Please report how many lines of the data include the word "also", with the number as the entire reply.

■ RECORDED DATA:

[Start of section]

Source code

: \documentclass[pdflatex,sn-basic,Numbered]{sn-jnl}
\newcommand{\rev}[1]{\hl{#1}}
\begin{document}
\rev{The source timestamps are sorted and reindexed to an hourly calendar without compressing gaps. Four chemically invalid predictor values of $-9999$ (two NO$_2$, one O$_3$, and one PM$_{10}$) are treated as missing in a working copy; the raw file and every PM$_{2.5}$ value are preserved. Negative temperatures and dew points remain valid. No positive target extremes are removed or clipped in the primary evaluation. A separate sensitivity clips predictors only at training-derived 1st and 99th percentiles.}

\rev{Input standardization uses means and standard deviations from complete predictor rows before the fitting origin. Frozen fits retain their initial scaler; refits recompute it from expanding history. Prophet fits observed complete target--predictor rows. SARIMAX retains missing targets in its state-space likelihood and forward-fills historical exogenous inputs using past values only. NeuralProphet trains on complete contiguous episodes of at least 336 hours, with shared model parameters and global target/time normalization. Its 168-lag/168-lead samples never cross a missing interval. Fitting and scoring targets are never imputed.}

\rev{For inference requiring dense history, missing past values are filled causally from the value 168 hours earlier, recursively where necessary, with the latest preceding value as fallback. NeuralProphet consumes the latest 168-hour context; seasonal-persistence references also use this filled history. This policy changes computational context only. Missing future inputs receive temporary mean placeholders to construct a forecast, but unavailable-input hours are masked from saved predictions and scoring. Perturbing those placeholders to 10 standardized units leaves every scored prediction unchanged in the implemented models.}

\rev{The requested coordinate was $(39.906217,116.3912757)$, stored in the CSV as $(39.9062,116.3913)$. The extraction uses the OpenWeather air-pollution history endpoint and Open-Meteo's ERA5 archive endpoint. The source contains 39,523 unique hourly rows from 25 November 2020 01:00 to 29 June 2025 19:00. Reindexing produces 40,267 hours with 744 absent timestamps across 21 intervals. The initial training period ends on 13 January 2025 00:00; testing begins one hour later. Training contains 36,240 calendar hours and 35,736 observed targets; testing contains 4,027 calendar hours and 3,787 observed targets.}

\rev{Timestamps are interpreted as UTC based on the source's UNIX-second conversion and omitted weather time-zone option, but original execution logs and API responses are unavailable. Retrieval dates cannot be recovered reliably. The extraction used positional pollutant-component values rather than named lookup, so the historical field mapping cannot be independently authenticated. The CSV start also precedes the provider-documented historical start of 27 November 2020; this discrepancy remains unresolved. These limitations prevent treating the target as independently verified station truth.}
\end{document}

[End of section]

■ OUTPUT OF THE TASK: 2